Forty-four-year-old male with a past medical history of hypertension, gout, and rheumatoid arthritis on methotrexate presents with encephalopathy and fever for 1 day. Three months earlier, he had tenosynovitis/osteomyelitis treated with 6 weeks of intravenous antibiotics. Physical examination showed effusions in bilateral olecranon bursae, knees, and ankles (Figure 1). He was confused and lethargic. Methotrexate was stopped, and empiric therapy was started for bacterial meningitis. Cerebrospinal fluid and blood cultures were positive for methicillin-sensitive Staphylococcus aureus (MSSA). He underwent multijoint aspiration and drainage of joints and bursae. Synovial fluid was positive for MSSA.
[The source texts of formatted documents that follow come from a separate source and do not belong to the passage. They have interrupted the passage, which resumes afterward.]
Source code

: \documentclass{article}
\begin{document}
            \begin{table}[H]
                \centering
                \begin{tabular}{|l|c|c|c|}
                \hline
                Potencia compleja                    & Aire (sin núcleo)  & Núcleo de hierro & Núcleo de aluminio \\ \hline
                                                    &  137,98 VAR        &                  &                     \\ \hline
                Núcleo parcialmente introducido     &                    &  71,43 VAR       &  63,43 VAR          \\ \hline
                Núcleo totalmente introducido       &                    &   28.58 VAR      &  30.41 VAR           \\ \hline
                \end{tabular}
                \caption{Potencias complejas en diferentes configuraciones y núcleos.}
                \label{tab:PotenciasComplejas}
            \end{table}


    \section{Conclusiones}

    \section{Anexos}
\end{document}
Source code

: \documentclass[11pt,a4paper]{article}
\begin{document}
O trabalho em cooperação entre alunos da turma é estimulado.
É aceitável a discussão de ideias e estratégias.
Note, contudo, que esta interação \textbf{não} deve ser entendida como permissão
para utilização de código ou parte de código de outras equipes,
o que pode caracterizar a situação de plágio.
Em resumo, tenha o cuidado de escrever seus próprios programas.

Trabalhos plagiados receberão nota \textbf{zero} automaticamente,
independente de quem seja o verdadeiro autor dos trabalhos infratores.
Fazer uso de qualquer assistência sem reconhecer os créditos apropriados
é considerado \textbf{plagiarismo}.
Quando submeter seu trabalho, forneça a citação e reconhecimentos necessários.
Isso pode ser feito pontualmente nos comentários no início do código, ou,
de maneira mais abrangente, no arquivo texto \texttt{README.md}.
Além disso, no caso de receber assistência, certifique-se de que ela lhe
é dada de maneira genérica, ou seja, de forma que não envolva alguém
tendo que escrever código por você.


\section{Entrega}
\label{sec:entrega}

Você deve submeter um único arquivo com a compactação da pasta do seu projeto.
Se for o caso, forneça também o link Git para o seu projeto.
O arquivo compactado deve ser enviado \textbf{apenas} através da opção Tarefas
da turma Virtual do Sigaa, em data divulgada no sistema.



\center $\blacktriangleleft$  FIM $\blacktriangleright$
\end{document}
Figure 1. Effusion and drainage of right ankle.
He was admitted for management and further workup. Echocardiography was negative for valvular vegetations. Liver function deteriorated, and he developed jaundice. Investigations did not reveal biliary obstruction, hemolysis, or hepatitis. Folic acid was initiated for concern of methotrexate toxicity.
He continued to experience fluctuating mental status. Magnetic resonance (MR) imaging of the brain revealed multiple hyperintense lesions concerning meningitis and soon he required norepinephrine and hemodialysis. The patient then became obtund with a fixed and dilated left pupil. Computed tomography (CT) of the head revealed a large parenchymal hematoma in the left frontoparietal lobes with subfalcine/uncal herniation likely caused by a mycotic aneurysm (MA; Figure 2). He was not considered a surgical candidate and was transitioned to comfort care.
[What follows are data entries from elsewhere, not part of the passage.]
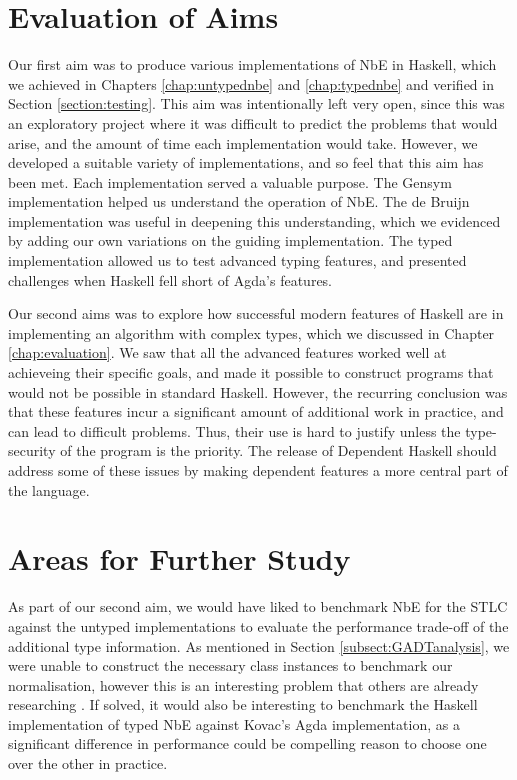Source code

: \section{Evaluation of Aims}


Our first aim was to produce various implementations of NbE in Haskell, which we achieved in Chapters \ref{chap:untypednbe} and \ref{chap:typednbe} and verified in Section \ref{section:testing}. This aim was intentionally left very open, since this was an exploratory project where it was difficult to predict the problems that would arise, and the amount of time each implementation would take. However, we developed a suitable variety of implementations, and so feel that this aim has been met. Each implementation served a valuable purpose. The Gensym implementation helped us understand the operation of NbE. The de Bruijn implementation was useful in deepening this understanding, which we evidenced by adding our own variations on the guiding implementation. The typed implementation allowed us to test advanced typing features, and presented challenges when Haskell fell short of Agda's features. 

Our second aims was to explore how successful modern features of Haskell are in implementing an algorithm with complex types, which we discussed in Chapter \ref{chap:evaluation}. We saw that all the advanced features worked well at achieveing their specific goals, and made it possible to construct programs that would not be possible in standard Haskell. However, the recurring conclusion was that these features incur a significant amount of additional work in practice, and can lead to difficult problems. Thus, their use is hard to justify unless the type-security of the program is the priority. The release of Dependent Haskell \cite{DH} should address some of these issues by making dependent features a more central part of the language.

\section{Areas for Further Study}

As part of our second aim, we would have liked to benchmark NbE for the STLC against the untyped implementations to evaluate the performance trade-off of the additional type information. As mentioned in Section \ref{subsect:GADTanalysis}, we were unable to construct the necessary class instances to benchmark our normalisation, however this is an interesting problem that others are already researching \cite{gadtClassInstances}. If solved, it would also be interesting to benchmark the Haskell implementation of typed NbE against Kovac's Agda implementation, as a significant difference in performance could be compelling reason to choose one over the other in practice.

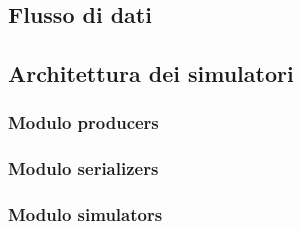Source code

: \subsection{Flusso di dati}
\subsection{Architettura dei simulatori}
\subsubsection{Modulo producers}
\subsubsection{Modulo serializers}
\subsubsection{Modulo simulators}
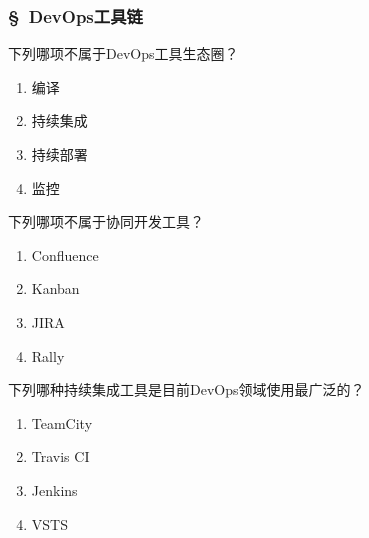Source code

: \subsubsection*{\S\ DevOps工具链}
\setcounter{problemname}{0}

\begin{problem}
	下列哪项不属于DevOps工具生态圈？
    \vspace{-0.8em}
    \begin{multicols}{4}
        \begin{enumerate}[label=\Alph*.]
            \item 编译
            \item 持续集成
            \item 持续部署
            \item 监控
        \end{enumerate}
    \end{multicols}
    \vspace{-1em}
\end{problem}



\begin{problem}
	下列哪项不属于协同开发工具？
    \vspace{-0.8em}
    \begin{multicols}{4}
        \begin{enumerate}[label=\Alph*.]
            \item Confluence
            \item Kanban
            \item JIRA
            \item Rally
        \end{enumerate}
    \end{multicols}
    \vspace{-1em}
\end{problem}


\begin{problem}
	下列哪种持续集成工具是目前DevOps领域使用最广泛的？
    \vspace{-0.8em}
    \begin{multicols}{4}
        \begin{enumerate}[label=\Alph*.]
            \item TeamCity
            \item Travis CI
            \item Jenkins
            \item VSTS
        \end{enumerate}
    \end{multicols}
    \vspace{-1em}
\end{problem}


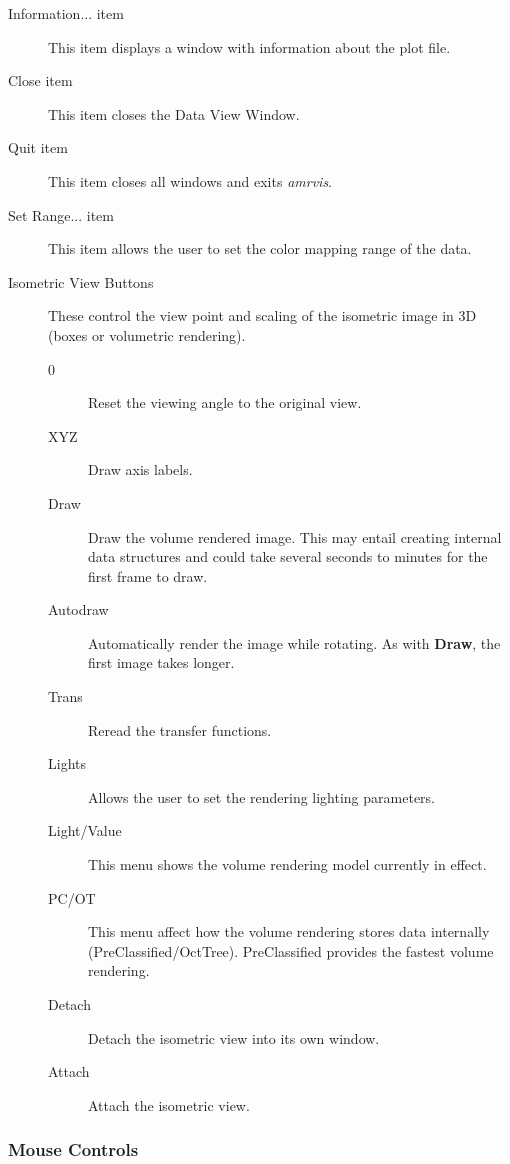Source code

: \documentclass{article}
\begin{document}
\begin{description}
\item[Information... item]  This item displays a window with information
about the plot file.

\item[Close item]  This item closes the Data View Window.

\item[Quit item]  This item closes all windows and exits {\em amrvis}.

\item[Set Range... item]  This item allows the user to set the color
mapping range of the data.

\item [Isometric View Buttons]  These control the view point and scaling
of the isometric image in 3D (boxes or volumetric rendering).

\begin{description}
    \item [0]           Reset the viewing angle to the original view.
    \item [XYZ]         Draw axis labels.
    \item [Draw]        Draw the volume rendered image.  This may entail
		        creating internal data structures and could take
		        several seconds to minutes for the first frame
			to draw.
    \item [Autodraw]    Automatically render the image while rotating.
			As with {\bf Draw}, the first image takes longer.
    \item [Trans]       Reread the transfer functions.
    \item [Lights]      Allows the user to set the rendering lighting parameters.
    \item[Light/Value]  This menu shows the volume rendering
                        model currently in effect.
    \item[PC/OT]        This menu affect how the volume rendering
                        stores data internally (PreClassified/OctTree).
			PreClassified provides the fastest volume rendering.
    \item [Detach]      Detach the isometric view into its own window.
    \item [Attach]      Attach the isometric view.
\end{description}

\end{description}


\subsubsection{Mouse Controls}
\end{document}
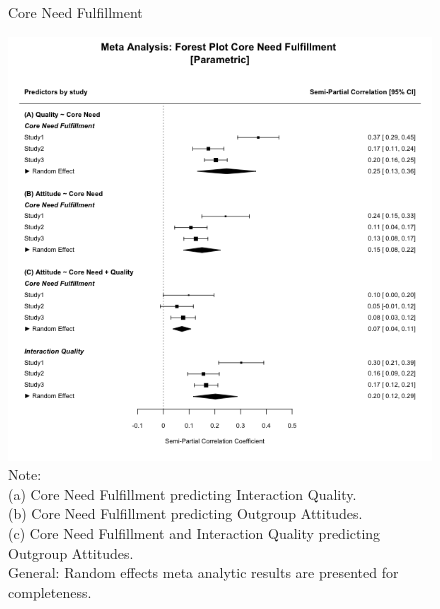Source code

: \documentclass[man, 12pt, a4paper, mask]{apa7}
\theoremstyle{break}
\theoremstyle{plain}
\begin{document}
\begin{figure}
  \caption{Core Need Fulfillment}
  \label{fig:AllportNeedFulfillment}
  \centering\includegraphics[width=\textwidth]{Figures/forestParametricTheoryComb.png}
  \caption*{Note: \\
  (a) Core Need Fulfillment predicting Interaction Quality.\\
  (b) Core Need Fulfillment predicting Outgroup Attitudes.\\
  (c) Core Need Fulfillment and Interaction Quality predicting Outgroup Attitudes.\\
  General: Random effects meta analytic results are presented for completeness.}
\end{figure}
\end{document}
Figure 2. Computed tomography of the head axial and coronal planes revealing a large parenchymal hematoma showing subfalcine and uncal herniation.
This is a rare example of a MA caused by meningitis rather than infective endocarditis (IE). There is an established relationship between immunocompromised individuals with IE or central nervous system (CNS) infections developing MA compared with immunocompetent individuals with similar infections.1 Our patient was immunocompromised secondary to methotrexate therapy.
The most common presentation of MA is rupture and hemorrhage with a mortality rate of 80%.2 It is not uncommon for a MA to rupture weeks or months after the inciting infection has been treated.2 Screening certain individuals for MA should be considered, particularly for those patients with IE or CNS infections who are also immunocompromised. There is no standard of care to treat MA currently because of the lack of clinical trials. Strategies include diagnosis with CT or MR angiography followed by antibiotics.4 If the diagnosis is clear surgical options include aneurysm excision ± vascular reconstruction.5 More research is needed for a better definition and validation of screening strategies for this life-threatening diagnosis.